Flushed with success at stumbling through Joplin's labyrinthine syncopation (if a bit like an inebriated yak, nonetheless recognizably), I decided to pick up Over the Rainbow again, which I had set aside a couple of months ago because I didn't feel I had the skills to play it with the proper speed. It really moves you around the keyboard. Now that my skills have improved I decided to take another whack at it. Will these aforementioned skills pay the bills? No, but they may get me through Harold Arlen's ballad about someone dreaming of a better place beyond a dreary little town where nothing happens.
I produced the coffee-stained pages at my last lesson, since teacher was thumbing through my Classics to Moderns book looking for some other knuckle-buster to keep me going (and I haven't properly learned the lovely Schumann piece The Wild Horseman yet--it's played entirely staccato and so far I play it as you might a bawdy lay at an Irish Wake.
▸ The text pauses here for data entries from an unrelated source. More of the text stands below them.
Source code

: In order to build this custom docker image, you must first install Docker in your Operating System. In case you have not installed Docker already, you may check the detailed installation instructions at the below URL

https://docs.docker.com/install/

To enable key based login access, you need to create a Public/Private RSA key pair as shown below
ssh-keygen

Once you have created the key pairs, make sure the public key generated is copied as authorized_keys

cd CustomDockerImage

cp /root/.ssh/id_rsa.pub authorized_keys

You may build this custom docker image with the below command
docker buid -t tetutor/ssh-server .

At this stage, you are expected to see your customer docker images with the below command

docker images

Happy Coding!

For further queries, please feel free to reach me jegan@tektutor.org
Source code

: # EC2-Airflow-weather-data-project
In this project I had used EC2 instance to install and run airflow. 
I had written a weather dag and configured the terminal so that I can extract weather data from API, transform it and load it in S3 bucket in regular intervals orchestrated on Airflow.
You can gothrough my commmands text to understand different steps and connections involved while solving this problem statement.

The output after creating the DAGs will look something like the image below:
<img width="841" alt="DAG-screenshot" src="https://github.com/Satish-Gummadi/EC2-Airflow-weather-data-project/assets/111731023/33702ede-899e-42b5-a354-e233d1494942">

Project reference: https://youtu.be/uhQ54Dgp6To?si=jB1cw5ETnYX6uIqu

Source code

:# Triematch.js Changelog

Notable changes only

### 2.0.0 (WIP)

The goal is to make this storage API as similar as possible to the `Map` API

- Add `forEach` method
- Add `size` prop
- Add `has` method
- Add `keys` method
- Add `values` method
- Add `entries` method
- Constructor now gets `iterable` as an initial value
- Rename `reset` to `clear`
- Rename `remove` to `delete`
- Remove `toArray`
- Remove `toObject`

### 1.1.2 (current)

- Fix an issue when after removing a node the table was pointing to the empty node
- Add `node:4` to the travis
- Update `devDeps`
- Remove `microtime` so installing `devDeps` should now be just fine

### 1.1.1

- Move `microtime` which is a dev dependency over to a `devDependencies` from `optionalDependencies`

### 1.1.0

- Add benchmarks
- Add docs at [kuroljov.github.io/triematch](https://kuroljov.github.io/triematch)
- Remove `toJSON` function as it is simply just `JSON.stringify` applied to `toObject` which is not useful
And when I say "Lay" I use the term in both the musical and physical sense of the word; in other words I do to poor Schumann what Wagner did to Dresden. So rather than commit a ten-fingered assault upon another composer's work and disturb his eternal rest in the afterlife, I made a preemptive strike and asked about Rainbow. We discussed efficient fingering to help enhance the velocity of my playing.
It's taken me about three days to decide I have reasons for optimism. I had learned most of the piece before; this wasn't the problem. It was playing it at speed. At this point it's much smoother and melodious than it was before. My familiarity with the keyboard has increased and I can find the positions almost instinctively. It's very cool. My calcified brain still has a few neurons firing.